[DATASET]
=-=-=

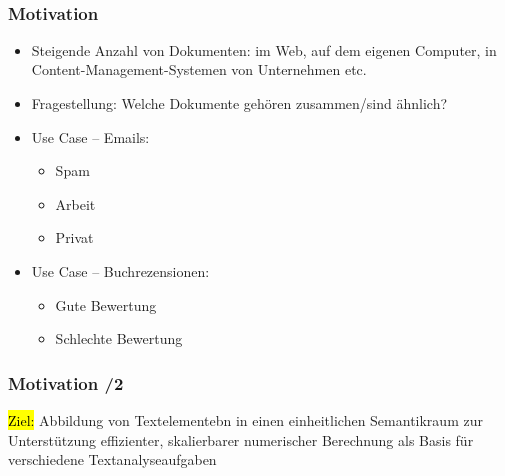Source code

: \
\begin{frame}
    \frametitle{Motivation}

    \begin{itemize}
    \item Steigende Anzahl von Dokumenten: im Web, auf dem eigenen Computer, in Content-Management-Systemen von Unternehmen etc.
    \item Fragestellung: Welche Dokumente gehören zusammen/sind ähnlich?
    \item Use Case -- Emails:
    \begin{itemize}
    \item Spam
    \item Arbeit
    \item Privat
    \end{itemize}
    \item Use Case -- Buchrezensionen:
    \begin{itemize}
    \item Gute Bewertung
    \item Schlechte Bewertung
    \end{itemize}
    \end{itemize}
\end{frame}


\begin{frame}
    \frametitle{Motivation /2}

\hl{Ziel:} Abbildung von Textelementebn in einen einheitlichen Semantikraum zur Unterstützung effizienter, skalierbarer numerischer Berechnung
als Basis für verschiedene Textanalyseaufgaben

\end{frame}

=-=-=

[EXERCISE GOAL]
Reproduce the data verbatim. Do not carry any picture into the copy.

[ANSWER TO THIS TASK]
Source code

: \
\begin{frame}
    \frametitle{Motivation}

    \begin{itemize}
    \item Steigende Anzahl von Dokumenten: im Web, auf dem eigenen Computer, in Content-Management-Systemen von Unternehmen etc.
    \item Fragestellung: Welche Dokumente gehören zusammen/sind ähnlich?
    \item Use Case -- Emails:
    \begin{itemize}
    \item Spam
    \item Arbeit
    \item Privat
    \end{itemize}
    \item Use Case -- Buchrezensionen:
    \begin{itemize}
    \item Gute Bewertung
    \item Schlechte Bewertung
    \end{itemize}
    \end{itemize}
\end{frame}


\begin{frame}
    \frametitle{Motivation /2}

\hl{Ziel:} Abbildung von Textelementebn in einen einheitlichen Semantikraum zur Unterstützung effizienter, skalierbarer numerischer Berechnung
als Basis für verschiedene Textanalyseaufgaben

\end{frame}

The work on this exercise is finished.